Portlander, Carol DuVernois quickly scans the varied styles of her art displayed in her studio/bedroom. There are acrylic paintings of jazz musicians, a skeleton standing on a mound of skulls and portraits of people she knows. Her eclectic artwork is why she cannot write an artist statement. “I could never sum up everything I do. Art to me is getting to do something much more than making a statement,” she said. “If I were to write an artist statement, it would say, ‘Me likes painting.’”

Carol, 53, doesn’t depend on her artwork to put a roof over her head or food on her table. If she makes money selling her work, well, she said, that’s just a bonus. “Art is what I love to do. I don’t consider it work. I can come home from work, have an idea and do something I want to do,” she said, adding she spends her free time painting and drawing.

Carol DuVernois ArtFrom being a “horrible student” in high school to a late bloomer, going to college at age 30 and living in Massachusetts, Florida and California, Carol said each experience has benefitted her as an artist. A graduate of UC Santa Cruz, Carol chose not to attend art school because she saw what it did to people she knew. “Art school seemed to beat the creativity and what it means to be an artist out of you,” she said. Self-taught, she took a class on anatomy, even purchasing a skeleton, so she would know how to correctly draw the human body.

One day she may be painting portraits of people she knows – her stepmother, a regular at the bar where she worked as a bartender, her grandfather or herself. The next, she may switch to working on what she saw at a jazz club or her favorite jazz musicians. Her work resonates with the same energy of the people she paints.

While standing in line at the coffee shop where her artwork was displayed a while back, she heard two people describe her artwork as disturbing. “A lot of people won’t say to your face that they don’t like your artwork,” she said. “I understand some people won’t like it, but what’s important is I do.”

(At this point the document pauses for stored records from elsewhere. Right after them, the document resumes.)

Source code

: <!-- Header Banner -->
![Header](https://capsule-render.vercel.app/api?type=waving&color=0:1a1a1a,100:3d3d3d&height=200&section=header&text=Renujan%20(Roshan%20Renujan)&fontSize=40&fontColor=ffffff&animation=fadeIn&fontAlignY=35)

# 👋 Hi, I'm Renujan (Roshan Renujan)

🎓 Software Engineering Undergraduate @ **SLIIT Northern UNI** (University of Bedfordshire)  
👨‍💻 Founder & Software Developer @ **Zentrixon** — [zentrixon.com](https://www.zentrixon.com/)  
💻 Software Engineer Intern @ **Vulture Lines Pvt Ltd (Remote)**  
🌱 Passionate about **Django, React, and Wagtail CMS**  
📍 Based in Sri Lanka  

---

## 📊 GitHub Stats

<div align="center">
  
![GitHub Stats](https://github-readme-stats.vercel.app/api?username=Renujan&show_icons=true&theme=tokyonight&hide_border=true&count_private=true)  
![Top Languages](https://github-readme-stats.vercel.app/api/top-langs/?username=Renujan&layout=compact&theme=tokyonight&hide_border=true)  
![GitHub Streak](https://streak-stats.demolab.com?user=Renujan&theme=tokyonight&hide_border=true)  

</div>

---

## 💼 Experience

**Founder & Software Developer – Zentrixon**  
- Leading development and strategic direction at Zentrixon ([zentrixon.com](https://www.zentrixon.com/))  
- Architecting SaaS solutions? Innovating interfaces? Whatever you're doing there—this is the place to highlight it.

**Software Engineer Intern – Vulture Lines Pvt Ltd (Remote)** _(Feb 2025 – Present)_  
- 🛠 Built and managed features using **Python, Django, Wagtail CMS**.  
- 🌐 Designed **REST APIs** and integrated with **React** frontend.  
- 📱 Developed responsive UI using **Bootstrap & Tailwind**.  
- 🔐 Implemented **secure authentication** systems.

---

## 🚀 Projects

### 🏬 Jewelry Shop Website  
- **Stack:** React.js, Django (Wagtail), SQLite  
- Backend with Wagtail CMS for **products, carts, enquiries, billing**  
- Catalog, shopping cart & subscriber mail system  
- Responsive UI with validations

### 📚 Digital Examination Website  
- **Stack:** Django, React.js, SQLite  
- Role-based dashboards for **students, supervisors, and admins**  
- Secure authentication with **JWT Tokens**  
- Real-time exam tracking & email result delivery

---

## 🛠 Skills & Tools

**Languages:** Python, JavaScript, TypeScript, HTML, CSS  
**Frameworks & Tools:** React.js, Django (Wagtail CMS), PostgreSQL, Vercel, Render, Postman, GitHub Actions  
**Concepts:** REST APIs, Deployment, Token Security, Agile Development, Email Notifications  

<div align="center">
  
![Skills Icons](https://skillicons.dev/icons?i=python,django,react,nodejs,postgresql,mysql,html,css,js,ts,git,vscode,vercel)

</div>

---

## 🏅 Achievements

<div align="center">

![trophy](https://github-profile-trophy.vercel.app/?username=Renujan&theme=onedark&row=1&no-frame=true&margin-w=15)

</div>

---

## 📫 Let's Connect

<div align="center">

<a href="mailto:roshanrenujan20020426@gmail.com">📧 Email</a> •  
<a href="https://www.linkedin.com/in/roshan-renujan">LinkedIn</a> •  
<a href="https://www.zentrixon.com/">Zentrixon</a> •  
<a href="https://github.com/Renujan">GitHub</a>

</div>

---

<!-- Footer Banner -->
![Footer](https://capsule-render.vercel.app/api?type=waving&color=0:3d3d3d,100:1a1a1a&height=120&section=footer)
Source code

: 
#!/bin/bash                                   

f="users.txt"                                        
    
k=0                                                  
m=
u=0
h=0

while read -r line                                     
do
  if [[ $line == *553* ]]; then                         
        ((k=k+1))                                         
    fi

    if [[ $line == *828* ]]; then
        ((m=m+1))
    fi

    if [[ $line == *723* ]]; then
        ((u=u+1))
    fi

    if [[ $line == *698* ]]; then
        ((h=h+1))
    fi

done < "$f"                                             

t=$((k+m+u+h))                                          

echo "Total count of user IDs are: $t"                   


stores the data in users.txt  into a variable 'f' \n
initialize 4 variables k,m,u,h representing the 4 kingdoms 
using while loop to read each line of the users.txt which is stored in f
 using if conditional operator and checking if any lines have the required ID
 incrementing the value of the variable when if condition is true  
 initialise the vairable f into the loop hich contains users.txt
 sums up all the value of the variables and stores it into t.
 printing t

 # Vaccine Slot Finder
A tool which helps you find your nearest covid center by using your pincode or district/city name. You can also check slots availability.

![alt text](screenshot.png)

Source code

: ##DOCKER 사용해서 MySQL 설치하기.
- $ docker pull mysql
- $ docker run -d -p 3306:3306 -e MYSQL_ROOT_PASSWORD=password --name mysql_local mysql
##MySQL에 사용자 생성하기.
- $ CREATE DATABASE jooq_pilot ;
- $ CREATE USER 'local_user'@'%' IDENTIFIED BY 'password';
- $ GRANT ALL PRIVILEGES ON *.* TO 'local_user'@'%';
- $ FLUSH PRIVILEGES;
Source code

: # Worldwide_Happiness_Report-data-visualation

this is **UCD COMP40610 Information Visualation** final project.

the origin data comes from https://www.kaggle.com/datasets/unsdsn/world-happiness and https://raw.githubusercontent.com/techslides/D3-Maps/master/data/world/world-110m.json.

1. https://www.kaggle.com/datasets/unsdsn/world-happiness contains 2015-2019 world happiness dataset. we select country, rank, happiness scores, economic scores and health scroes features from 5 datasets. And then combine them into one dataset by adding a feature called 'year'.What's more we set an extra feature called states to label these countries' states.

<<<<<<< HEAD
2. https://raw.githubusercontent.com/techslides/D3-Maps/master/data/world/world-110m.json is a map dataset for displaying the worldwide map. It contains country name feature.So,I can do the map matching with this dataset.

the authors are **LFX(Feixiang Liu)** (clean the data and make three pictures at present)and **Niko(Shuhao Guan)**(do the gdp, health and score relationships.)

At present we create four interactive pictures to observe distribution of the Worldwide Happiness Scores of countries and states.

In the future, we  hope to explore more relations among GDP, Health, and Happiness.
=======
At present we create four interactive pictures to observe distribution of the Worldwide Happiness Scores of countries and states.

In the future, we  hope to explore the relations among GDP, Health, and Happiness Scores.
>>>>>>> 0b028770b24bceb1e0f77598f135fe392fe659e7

She’s grateful for her day job allowing her the freedom to explore her art without the pressure of meeting deadlines or having to sell it. “I met a woman who makes ceramic masks that are beautiful and she’s successful at selling them. I asked her if she enjoys what she does. She told me she used to but not anymore. Her art used to be something she did before she got stuck in the box of becoming known for doing one thing,” she said. “I don’t want to be like that. My art is for me.”